Backpropagation uses the chain rule from differential calculus to compute the gradient (or derivative) of the loss function with respect to the weights in a neural network. This gradient is then used in the gradient descent algorithm to update the weights and minimize the loss function.
Gradient descent is an optimization algorithm that uses the gradient (or derivative) of the loss function to decide in which direction to adjust the weights in order to minimize the loss. The gradient points in the direction of steepest ascent, so by moving in the opposite direction (i.e., the direction of steepest descent), the algorithm iteratively finds the minimum of the function.
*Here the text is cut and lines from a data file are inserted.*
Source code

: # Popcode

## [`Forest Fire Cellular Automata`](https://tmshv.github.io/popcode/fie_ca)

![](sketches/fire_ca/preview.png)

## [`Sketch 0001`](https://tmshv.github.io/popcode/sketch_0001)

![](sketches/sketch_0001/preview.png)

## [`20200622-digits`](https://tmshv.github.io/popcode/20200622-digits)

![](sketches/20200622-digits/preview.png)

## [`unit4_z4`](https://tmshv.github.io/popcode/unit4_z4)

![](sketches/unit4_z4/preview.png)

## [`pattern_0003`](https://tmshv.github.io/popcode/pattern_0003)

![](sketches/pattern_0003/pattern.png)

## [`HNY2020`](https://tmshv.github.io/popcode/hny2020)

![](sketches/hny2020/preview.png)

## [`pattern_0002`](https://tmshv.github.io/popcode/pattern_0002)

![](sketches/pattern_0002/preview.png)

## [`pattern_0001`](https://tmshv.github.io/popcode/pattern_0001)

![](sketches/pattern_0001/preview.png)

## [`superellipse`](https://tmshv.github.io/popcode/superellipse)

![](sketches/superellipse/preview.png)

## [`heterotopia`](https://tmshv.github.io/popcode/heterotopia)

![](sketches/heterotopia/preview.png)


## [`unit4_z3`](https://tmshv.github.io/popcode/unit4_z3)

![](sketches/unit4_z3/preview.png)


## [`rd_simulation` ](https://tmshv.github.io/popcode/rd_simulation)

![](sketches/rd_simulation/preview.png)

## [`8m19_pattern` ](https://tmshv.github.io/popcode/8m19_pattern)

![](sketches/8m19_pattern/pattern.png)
## The Simple Idea Behind The Magic
At the core of many advanced technologies are simple algorithms working with lots of data. It's like teaching someone to play a song on the piano. The more they practice (data), and the more they adjust based on feedback (simple learning rules), the better they get.
### Big Data: The Fuel for Learning
Data is like the raw material for machine learning.
- **Learning from Examples**: The more data you feed into a model, the better it can learn patterns and make accurate predictions.
- **Capturing Nuances**: Large datasets help models understand subtle differences that small datasets might miss.
Imagine trying to recognize different dog breeds. If you've only seen a few pictures, you might confuse a Labrador with a Golden Retriever. But if you've seen thousands of images, you'll start to notice the unique features of each breed.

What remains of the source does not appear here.